(RECORD EXCERPTS)
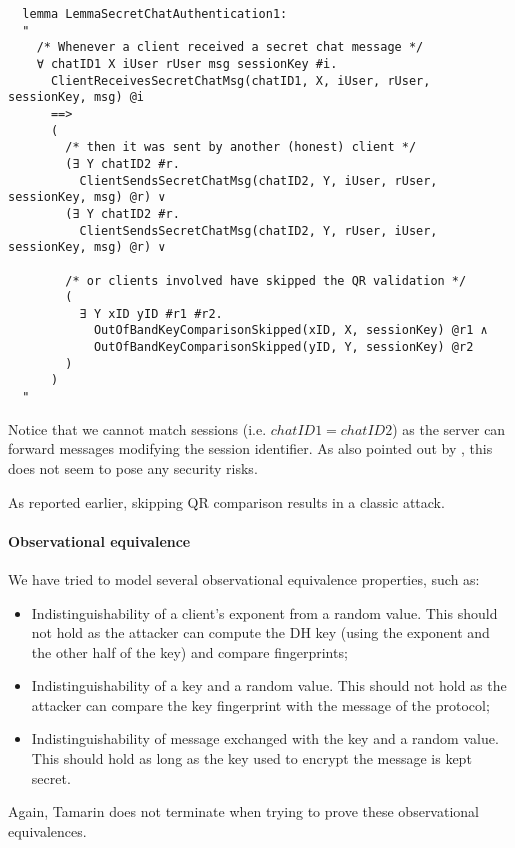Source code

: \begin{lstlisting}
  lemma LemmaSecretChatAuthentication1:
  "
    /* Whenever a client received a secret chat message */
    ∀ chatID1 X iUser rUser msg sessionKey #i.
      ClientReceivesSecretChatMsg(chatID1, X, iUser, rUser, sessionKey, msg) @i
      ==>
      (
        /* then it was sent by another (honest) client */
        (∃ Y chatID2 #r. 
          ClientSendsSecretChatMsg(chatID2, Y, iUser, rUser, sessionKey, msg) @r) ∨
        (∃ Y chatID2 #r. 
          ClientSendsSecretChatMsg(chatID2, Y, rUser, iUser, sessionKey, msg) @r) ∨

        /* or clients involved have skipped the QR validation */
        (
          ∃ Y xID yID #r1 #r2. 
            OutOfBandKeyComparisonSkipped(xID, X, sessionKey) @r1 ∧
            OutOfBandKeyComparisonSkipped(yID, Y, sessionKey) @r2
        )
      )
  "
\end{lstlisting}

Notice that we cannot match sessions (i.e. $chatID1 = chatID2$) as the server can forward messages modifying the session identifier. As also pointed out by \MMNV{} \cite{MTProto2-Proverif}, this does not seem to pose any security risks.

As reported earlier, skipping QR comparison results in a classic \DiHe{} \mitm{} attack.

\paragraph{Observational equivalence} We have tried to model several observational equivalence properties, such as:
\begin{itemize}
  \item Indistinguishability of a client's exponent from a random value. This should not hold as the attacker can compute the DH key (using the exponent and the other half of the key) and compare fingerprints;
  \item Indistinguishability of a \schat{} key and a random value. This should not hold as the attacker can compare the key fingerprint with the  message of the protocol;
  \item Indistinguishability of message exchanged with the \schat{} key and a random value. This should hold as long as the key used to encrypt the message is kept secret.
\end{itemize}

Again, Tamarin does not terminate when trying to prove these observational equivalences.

---

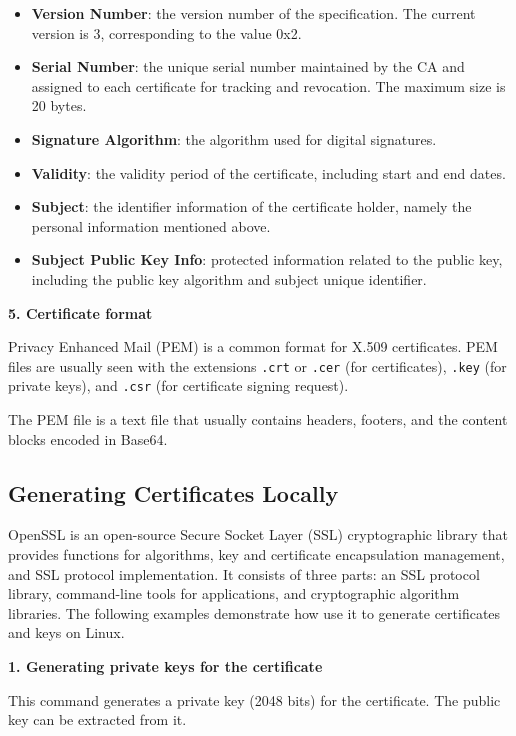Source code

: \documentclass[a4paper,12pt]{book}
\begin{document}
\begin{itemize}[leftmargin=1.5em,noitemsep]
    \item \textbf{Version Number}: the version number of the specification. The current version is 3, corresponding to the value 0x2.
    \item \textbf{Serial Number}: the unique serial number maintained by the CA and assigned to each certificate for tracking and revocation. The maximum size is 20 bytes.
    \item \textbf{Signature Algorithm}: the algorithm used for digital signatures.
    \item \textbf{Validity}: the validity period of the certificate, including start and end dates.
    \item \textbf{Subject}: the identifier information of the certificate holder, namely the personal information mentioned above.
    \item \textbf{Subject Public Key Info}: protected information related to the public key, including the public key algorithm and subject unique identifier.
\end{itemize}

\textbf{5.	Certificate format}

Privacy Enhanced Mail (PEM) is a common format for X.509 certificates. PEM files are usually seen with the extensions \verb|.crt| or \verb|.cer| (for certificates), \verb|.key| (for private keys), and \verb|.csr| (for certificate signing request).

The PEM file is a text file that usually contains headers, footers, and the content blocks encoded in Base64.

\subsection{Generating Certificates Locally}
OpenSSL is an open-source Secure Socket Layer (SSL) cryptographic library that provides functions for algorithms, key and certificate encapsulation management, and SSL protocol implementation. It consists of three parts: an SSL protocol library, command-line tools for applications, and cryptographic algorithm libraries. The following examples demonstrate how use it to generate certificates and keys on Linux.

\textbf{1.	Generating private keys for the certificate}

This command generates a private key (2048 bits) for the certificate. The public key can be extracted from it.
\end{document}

(PROBLEM REQUIREMENTS) Only the lines containing the string "observational" are needed; pull them out of the records.

(RESPONSE TO THIS EXERCISE)
\paragraph{Observational equivalence} We have tried to model several observational equivalence properties, such as:
Again, Tamarin does not terminate when trying to prove these observational equivalences.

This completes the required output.